Но у памяти ничего не украдешь.

Я писал Володе почти два года. Писал по-французски, но конверт надписывал с таким же тщанием, как гравер корпит над своими идеограммами, одну за другой выводил кириллицей его фамилию и адрес общежития. Сначала я думал, что почтальоны по каким-то неведомым соображениям выбрасывали мои письма. Потом, долгие недели, подозревал, что их перехватили советские карательные органы, — скажем, какой-нибудь цензор или просто комендант общежития. Я их зачислил в злейшие враги.

Прошло еще время. Время, измеряемое неполученными письмами. Я излечился от мании преследования. Теперь я пришел к мысли, что Володя попросту не желает отвечать и что его отказ — добровольный акт, обет вечного молчания.

Мне было шестнадцать, и я не отдавал себе отчета, что мои послания могут ему навредить. Однако не уверен, что, даже поняв это, я перестал бы ему писать.

Через одиннадцать лет по всему миру разнеслась весть, что Советская Россия начала перестройку. В последнем англоязычном номере «Асахи Симбун» пространно рассуждала о гражданских свободах, которые обещаны русским. Это заставило меня поверить в то, что теперь Володя свободен, что у другого Володи и другого меня еще все впереди, что они еще встретятся в Ленинграде и будут любить друг друга в сиянье белых ночей. Это заставило меня поверить, что я вел себя неправильно.

Позавчера я участвовал в конференции по проблемам мирного сосуществования, проходившей в театре города Кобе. Среди участников были и канадцы, и шведы, и африканцы, и русские. Выйдя из-за кулис, среди членов русской делегации, расположившейся меж двух полотнищ красного бархата, я вдруг обнаружил его: это был именно он, теперь усатый, но эти черные глаза не могли принадлежать никому другому. Я пошатнулся. Мне подставили стул. Затаившись в складках занавеса, я рассмотрел его получше. Перед его креслом в президиуме стояла табличка с фамилией. Достав из кармана очки, я прочитал: Иван Петриц— кий. По возвращении в Токио я купил билет на первый же рейс до Парижа.

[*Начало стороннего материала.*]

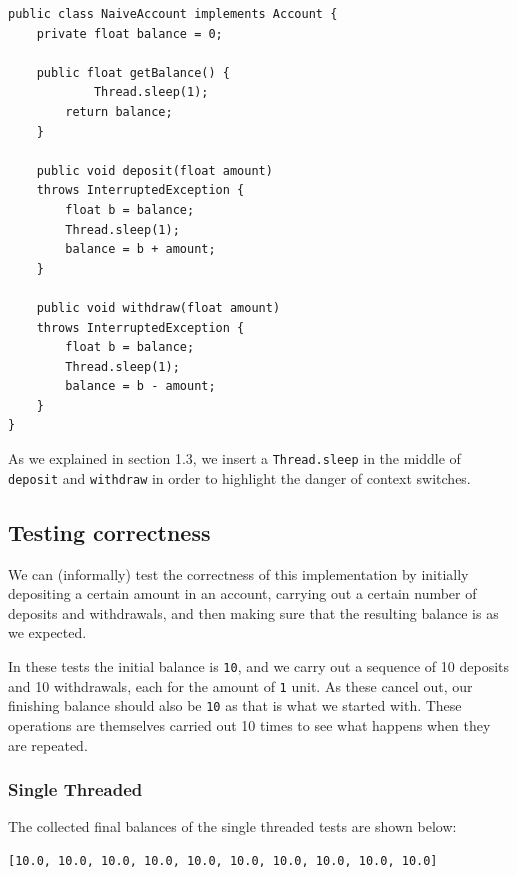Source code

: \documentclass[a4paper,12pt]{kth-mag}
\begin{document}
\begin{listing}[H]
	\begin{verbatim}
public class NaiveAccount implements Account {
    private float balance = 0;

    public float getBalance() {
    		Thread.sleep(1);
        return balance;
    }

    public void deposit(float amount) 
    throws InterruptedException {
        float b = balance;
        Thread.sleep(1);
        balance = b + amount;
    }

    public void withdraw(float amount) 
    throws InterruptedException {
        float b = balance;
        Thread.sleep(1);
        balance = b - amount;
    }
}  
	\end{verbatim}
\end{listing}

As we explained in section 1.3, we insert a \texttt{Thread.sleep} in the middle of \texttt{deposit} and \texttt{withdraw} in order to highlight the danger of context switches.

\subsection{Testing correctness}

We can (informally) test the correctness of this implementation by initially depositing a certain amount in an account, carrying out a certain number of deposits and withdrawals, and then making sure that the resulting balance is as we expected.

In these tests the initial balance is \texttt{10}, and we carry out a sequence of 10 deposits and 10 withdrawals, each for the amount of \texttt{1} unit. As these cancel out, our finishing balance should also be \texttt{10} as that is what we started with. These operations are themselves carried out 10 times to see what happens when they are repeated.

\subsubsection{Single Threaded}

The collected final balances of the single threaded tests are shown below:

\begin{listing}[H]
	\begin{verbatim}
[10.0, 10.0, 10.0, 10.0, 10.0, 10.0, 10.0, 10.0, 10.0, 10.0]
	\end{verbatim}
\end{listing}
\end{document}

Самолет следовал тем же курсом, что и солнце, которое своей зажигательной смесью воспламеняло города один за другим, странным образом двигаясь справа налево. Утром мы пролетали над Ленинградом, самым натуральным октябрьским утром, сменившим самую натуральную ночь. Далеко внизу, в тысячах метрах подо мной, надеюсь, живет человек, который помнит обо мне. Возможно, он сейчас, взяв под козырек, провожает самолет взглядом. Возможно, другой рукой он прощально машет вслед металлическому брюху лайнера.

Достав из кармана пиджака свой старый бумажник, я переворошил все его закрома, все кармашки, самые тайные закоулки. И наконец, я ее отыскал, крошечную, измятую, рваную, потертую, пожелтевшую карточку с названием города, улицы, номером дома и телефона. В середине карточки был изображен ключ, черно-золотой ключик, причудливый, украшенный виньетками, как на иллюстрациях к волшебным сказкам.

На его стерженьке виднелась надпись: «КИЕВСКАЯ», а на обороте карточки синими чернилами был выведен номер комнаты: 545.

Я вернул карточку в бумажник, а бумажник — в карман пиджака, в теплое местечко, возле самого сердца. У меня остался ключ, мой золотой ключик.

Внешне все переменилось. Дитя рабочих окраин пересело в карету, такого поворота судьбы и не вообразишь в шестнадцать лет. Все переменилось, но сам я остался прежним. Я описываю историю моей жизни, этой жизни без тебя. Да, у памяти ничего не украдешь: я берегу любовь к тебе в тайных закоулках, захоронках, сокровищницах.

Из столь надежного сейфа кто ее вытащит?